I googled David Grinspoon and found an interesting article on terraforming at:

The article is entitled “Terraforming: Human Destiny or Hubris” and it is by Dave Brody. In the article he talks about the dialog between different camps who argue either that humans should or should not terraform other planets. Mars is the planet that is focused on primarily. Grinspoon is quoted and gives a pretty good reason for humans to achieve interstellar travel:

“If you’ve got an endangered species, you don’t want to have just one little plot of it someplace,’ says David Grinspoon. “All life on Earth is that endangered species. If we get to that stage where we’ll be moving from one celestial body to another, we’ll have a pretty good crack at outliving the Sun. We may be manning the lifeboats, but in those lifeboats there will be all the species of Earth coming with us (well, maybe not the mosquitoes).”

While this does presume that we will as a species outlive the Sun and avoid a whole host of other extinction causing things, it is a pretty good reason to shoot for interstellar travel and to gain some knowledge of how to do terraforming. I mean even if the Sun were to stop producing energy today, it would take 50,000,000 years for significant effects to be felt at Earth, but still…. However, that’s an ambitious amount of time for a species to survive I think, but, we humans, we can be ambitious on the whole scale of being alive in the galaxy. I mean it is good to have goals.

In his article Brody kind of questions the assumption of human chutzpah when it comes to the notion of terraforming, he rhetorically asks:
“Given our track record of modifying Earthly environments, can we safely conclude that Nature has pre-destined — or at least deputized — Homo sapiens to be the agent of its spread to the stars?”

He then provides a quote from Bob Zubrin:

“Human beings in bringing life to Mars will be, in a very real sense, continuing the work of Creation.
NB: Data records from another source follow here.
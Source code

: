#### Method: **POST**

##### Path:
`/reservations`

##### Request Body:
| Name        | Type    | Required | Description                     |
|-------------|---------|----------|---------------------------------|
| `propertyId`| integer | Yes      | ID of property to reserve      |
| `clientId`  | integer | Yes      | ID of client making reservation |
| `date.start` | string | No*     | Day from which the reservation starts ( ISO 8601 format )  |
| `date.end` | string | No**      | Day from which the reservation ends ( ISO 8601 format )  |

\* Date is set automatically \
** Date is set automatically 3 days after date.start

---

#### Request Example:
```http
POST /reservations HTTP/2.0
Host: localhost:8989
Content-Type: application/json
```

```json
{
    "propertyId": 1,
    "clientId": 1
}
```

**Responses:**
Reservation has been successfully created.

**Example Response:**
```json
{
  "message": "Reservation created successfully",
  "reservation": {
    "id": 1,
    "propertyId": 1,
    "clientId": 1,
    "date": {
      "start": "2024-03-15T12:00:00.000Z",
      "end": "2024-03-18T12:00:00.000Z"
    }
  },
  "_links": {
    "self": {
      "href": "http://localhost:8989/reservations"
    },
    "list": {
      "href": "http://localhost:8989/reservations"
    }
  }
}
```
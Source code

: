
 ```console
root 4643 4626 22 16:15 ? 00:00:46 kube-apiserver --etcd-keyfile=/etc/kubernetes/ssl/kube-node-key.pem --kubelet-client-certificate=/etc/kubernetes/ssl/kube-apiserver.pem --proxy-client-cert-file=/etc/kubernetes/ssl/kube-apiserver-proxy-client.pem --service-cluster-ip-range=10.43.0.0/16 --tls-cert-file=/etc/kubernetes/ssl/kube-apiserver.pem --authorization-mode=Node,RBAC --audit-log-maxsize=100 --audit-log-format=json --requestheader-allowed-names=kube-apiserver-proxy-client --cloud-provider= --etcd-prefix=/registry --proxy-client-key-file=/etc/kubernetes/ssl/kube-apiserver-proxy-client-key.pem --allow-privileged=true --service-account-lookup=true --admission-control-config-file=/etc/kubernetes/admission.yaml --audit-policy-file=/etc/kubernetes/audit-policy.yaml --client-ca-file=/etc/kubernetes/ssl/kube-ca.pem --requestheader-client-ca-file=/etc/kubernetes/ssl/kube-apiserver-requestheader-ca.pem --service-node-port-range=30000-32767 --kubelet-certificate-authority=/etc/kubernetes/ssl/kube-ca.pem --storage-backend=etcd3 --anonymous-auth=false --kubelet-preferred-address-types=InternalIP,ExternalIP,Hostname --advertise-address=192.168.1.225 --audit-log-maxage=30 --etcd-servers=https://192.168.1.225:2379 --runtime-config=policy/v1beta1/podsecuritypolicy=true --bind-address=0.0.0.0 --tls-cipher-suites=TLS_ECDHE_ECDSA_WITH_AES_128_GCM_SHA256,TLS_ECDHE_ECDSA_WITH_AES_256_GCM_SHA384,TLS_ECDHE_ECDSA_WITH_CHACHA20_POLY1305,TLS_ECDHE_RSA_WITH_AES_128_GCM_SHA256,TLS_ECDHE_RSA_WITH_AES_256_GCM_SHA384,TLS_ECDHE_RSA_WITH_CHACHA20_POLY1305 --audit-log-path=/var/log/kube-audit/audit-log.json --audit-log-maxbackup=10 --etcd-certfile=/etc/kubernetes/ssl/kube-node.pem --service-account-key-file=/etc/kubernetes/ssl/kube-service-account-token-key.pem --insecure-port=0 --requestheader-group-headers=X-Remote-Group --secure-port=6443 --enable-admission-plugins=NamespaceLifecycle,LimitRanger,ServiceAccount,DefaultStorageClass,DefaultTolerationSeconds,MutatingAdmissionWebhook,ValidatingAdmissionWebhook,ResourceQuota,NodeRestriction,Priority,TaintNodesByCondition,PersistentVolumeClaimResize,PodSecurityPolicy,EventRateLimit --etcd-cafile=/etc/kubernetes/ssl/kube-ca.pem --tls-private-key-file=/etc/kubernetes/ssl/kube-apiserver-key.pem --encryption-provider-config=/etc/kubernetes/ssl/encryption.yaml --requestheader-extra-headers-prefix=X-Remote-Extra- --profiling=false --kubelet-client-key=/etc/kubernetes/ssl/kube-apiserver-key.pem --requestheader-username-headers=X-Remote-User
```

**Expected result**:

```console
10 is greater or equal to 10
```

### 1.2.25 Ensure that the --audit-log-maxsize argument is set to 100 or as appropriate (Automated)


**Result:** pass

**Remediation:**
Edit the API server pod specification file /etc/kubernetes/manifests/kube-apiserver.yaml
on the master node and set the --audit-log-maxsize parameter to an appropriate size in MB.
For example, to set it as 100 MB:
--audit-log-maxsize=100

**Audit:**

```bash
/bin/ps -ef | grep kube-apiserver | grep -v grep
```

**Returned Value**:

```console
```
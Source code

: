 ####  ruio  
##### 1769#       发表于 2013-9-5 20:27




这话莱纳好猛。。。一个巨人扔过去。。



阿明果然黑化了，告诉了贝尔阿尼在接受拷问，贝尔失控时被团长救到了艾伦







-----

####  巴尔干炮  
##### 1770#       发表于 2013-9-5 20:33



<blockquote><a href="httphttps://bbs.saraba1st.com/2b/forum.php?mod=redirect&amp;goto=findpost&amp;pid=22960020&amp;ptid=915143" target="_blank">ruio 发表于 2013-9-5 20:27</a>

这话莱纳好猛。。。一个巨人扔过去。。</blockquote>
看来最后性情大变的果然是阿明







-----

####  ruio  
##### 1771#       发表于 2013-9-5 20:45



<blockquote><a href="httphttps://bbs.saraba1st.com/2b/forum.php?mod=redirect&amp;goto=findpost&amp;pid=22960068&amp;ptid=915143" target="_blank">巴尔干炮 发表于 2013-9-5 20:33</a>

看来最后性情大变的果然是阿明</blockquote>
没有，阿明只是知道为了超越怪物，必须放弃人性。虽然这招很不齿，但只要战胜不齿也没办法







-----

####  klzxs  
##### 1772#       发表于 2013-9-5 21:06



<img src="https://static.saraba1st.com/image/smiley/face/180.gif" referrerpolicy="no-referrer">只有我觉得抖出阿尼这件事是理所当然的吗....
We will not be playing God but engaging in that activity that God gets the most credit for doing. By so doing, we will show the divine nature of the human species and, therefore, the precious nature of every member of it. No one will be able to look at a terraformed Mars and not be prouder to be human.”

I have to ask a few questions at this point. Does anyone else think that we haven’t changed our attitudes since the days when Spain, Portugal, England, France and the rest of the European monarchies set out to garner resources, convert the natives, and establish dominion over what was the world they knew?

Further, is this an okay attitude or not? Just cause we can go trouncing over the galaxy, does that make it okay? Are we entitled because of our mastery of the technology? Is that our prize?

Also, are we naively heading out into the galaxy and just setting ourselves up for the mega-smackdown of the epoch? Think of what could go wrong.

Ooooo. Actually don’t. I can spin science fiction plots off of this for the next decade.

Instead, think of what could go right. Seems to me that this is a shorter list.

Another question. Just because so much could go wrong, should we not try to figure out how to terra form or how to go to the stars?

More questions. If we did find microbial life on Mars, should we terraform Mars to encourage that life to bloom? And would that be ‘terra-forming’? Or should we wipe the microbes out and then selfishly proceed? Also, is it ethical to transform a moon or planet to an earthlike state for our own purposes if it has life? Or even if it doesn’t have life? Consider the resources necessary and that we would be experimenting on PLANETARY levels. Also, what if we botch it? What if another alien species could have done it better?

Hmmm…..Maybe Venus and Mars have already been terraformed and botched. Maybe the earth was some kind of home chemistry kit that surprisingly overflowed the chintzy plastic petri dish and junior dumped it in the trash so mom wouldn’t find out. Maybe we are some alien race’s horror movie.